You're right, I did forget to include the interns. Though they are temporary, and there primarily for educational purposes. (If you're lucky enough to find an intern who's ready and competent to step into the shoes of a fulltime employee, that's gravy, but not the typical situation. Your goal should be that by the end of their term, they've learned enough to produce one good program before they leave.)
On-call people are usually not included in an organization's FTE headcount.
I had written something about podcasts, but I accidentally edited it out before posting.
As for how many people a show like Forum needs, wouldn't you think a competent producer should be able to produce at least two hours a week? The equivalent of one 2-hr-a-day program.
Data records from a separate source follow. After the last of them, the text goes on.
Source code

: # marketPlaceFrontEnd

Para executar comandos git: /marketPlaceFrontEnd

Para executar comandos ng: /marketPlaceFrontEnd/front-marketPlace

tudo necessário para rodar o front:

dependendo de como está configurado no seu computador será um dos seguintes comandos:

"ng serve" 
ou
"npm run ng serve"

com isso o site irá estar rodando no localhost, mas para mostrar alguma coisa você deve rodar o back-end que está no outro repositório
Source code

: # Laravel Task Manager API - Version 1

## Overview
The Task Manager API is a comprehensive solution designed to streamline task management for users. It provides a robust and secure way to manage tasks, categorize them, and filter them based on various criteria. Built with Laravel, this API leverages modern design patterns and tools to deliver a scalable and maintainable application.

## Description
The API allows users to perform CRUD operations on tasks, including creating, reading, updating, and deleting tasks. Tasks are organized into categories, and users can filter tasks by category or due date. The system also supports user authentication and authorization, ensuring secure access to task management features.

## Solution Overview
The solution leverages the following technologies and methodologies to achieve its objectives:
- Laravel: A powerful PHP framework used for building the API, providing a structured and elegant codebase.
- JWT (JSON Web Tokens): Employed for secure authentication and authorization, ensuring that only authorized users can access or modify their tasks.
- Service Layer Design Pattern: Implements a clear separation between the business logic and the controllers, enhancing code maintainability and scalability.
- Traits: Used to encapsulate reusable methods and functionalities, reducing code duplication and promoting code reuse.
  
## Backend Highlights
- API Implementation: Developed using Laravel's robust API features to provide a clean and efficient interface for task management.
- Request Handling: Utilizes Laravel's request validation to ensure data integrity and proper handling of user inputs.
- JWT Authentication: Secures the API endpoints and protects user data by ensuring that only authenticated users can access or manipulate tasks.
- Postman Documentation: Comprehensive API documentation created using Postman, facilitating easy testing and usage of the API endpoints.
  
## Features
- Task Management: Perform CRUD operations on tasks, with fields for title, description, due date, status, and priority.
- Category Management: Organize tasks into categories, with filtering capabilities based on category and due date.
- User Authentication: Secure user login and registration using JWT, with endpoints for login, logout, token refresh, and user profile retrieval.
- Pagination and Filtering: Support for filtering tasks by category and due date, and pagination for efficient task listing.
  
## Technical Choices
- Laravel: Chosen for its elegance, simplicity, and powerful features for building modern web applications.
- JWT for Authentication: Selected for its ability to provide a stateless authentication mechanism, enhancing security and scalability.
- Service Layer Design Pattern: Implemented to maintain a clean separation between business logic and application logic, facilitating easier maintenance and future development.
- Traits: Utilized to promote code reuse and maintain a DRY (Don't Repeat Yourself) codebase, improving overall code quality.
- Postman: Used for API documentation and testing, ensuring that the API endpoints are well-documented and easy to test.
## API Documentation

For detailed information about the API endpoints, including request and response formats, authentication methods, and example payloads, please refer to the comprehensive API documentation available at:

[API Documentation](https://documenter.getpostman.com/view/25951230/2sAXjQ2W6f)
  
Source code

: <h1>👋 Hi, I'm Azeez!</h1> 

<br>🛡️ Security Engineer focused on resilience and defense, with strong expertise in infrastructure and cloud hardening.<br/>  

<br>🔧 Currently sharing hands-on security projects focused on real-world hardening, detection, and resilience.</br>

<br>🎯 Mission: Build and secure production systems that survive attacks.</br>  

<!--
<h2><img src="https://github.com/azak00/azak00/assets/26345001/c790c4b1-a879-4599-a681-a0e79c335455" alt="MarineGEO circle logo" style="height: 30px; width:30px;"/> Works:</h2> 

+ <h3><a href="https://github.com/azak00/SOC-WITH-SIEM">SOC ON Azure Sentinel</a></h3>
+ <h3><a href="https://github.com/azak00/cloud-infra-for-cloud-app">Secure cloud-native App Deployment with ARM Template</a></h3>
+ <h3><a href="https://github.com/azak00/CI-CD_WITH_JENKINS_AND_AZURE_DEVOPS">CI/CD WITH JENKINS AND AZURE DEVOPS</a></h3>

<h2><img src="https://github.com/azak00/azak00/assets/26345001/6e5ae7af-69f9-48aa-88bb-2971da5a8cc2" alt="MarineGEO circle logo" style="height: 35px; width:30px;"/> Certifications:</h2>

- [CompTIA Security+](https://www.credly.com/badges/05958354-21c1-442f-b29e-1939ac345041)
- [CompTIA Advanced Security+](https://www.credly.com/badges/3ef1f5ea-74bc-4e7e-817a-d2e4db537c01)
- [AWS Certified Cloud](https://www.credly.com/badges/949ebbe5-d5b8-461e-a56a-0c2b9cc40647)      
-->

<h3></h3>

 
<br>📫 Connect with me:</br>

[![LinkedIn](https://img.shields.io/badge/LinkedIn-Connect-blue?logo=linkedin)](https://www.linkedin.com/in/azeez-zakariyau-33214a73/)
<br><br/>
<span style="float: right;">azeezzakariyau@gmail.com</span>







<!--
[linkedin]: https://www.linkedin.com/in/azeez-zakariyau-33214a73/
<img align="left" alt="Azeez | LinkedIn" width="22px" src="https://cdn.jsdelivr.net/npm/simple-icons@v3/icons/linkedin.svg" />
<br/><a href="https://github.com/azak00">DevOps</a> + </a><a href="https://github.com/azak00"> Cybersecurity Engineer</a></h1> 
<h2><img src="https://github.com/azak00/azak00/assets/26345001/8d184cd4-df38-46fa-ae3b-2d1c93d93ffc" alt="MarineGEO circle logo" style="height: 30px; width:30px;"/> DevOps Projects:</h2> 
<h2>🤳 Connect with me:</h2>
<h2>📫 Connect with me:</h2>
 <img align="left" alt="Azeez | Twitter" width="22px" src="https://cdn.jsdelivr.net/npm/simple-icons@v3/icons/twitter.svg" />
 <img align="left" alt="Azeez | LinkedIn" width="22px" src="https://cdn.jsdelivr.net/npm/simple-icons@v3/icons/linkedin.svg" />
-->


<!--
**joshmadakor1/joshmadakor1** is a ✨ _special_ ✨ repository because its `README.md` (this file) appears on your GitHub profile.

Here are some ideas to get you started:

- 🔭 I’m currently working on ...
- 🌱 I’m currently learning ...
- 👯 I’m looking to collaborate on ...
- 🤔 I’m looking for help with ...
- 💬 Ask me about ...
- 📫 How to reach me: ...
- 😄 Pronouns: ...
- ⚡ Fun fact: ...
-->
In which case the answer would be five producers, total, handling all the booking, administrative overhead, research, call screening, etc. needed to produce those two hours each week. Do you think that's unreasonable?
I know you've said you used to work there, what was it you did?
I worked on Forum. What you may not realize/know is that in addition to doing the 5 daily Forum shows (which are broken up into a more local focused first hour and national focused second hour, so producers and hosts are really doing/planning 10 one hour shows) for that week, the producers also work ahead on future shows, and some mornings have to scrap what they had planned for that morning’s show or change it due to breaking national news or a guest not being able to come in, if it’s a one guest hour. They’re also screening calls, talking to the host on talkback, doing rundowns, bringing the guests up from the lobby and getting them settled in the green room, then bringing them in and setting up the mics for them, etc.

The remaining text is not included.